EXERCISE INSTRUCTIONS: Using the records below, repeat exactly the lines from the one holding "가능한 속성을 사용하여" through the one holding "다음에 대한 규칙을 만들겠습니다.", both ends included, and no others.

Dataset entries:
= = =

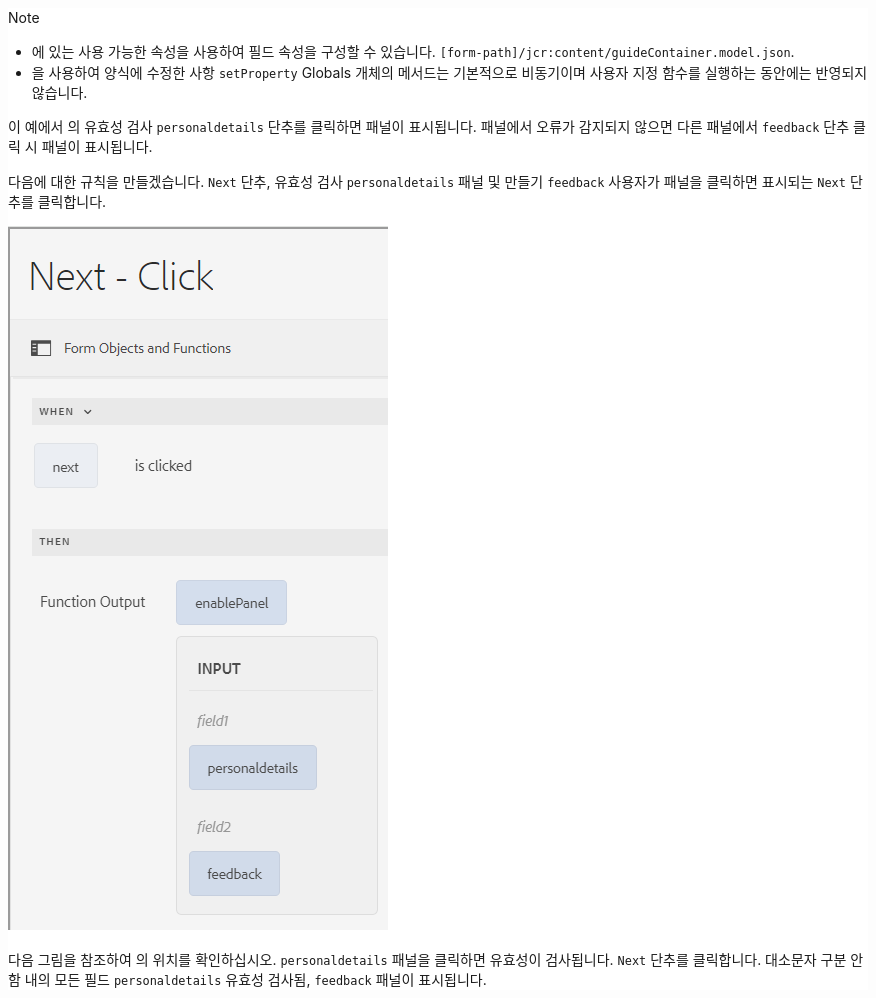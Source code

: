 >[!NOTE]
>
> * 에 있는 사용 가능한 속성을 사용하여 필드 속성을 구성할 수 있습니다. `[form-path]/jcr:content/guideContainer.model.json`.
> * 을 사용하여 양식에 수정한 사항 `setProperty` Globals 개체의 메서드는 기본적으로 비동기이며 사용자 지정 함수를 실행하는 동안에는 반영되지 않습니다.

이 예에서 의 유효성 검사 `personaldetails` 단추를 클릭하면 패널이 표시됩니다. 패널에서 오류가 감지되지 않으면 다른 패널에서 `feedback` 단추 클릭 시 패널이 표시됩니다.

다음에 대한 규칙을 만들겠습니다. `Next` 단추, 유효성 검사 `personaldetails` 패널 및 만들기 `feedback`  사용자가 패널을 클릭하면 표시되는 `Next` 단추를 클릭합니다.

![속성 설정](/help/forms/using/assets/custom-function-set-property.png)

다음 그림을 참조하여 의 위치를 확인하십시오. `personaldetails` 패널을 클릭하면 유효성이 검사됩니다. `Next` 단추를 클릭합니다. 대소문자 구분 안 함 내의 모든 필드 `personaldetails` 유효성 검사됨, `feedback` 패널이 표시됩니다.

= = =

EXPECTED ANSWER:
> * 에 있는 사용 가능한 속성을 사용하여 필드 속성을 구성할 수 있습니다. `[form-path]/jcr:content/guideContainer.model.json`.
> * 을 사용하여 양식에 수정한 사항 `setProperty` Globals 개체의 메서드는 기본적으로 비동기이며 사용자 지정 함수를 실행하는 동안에는 반영되지 않습니다.

이 예에서 의 유효성 검사 `personaldetails` 단추를 클릭하면 패널이 표시됩니다. 패널에서 오류가 감지되지 않으면 다른 패널에서 `feedback` 단추 클릭 시 패널이 표시됩니다.

다음에 대한 규칙을 만들겠습니다. `Next` 단추, 유효성 검사 `personaldetails` 패널 및 만들기 `feedback`  사용자가 패널을 클릭하면 표시되는 `Next` 단추를 클릭합니다.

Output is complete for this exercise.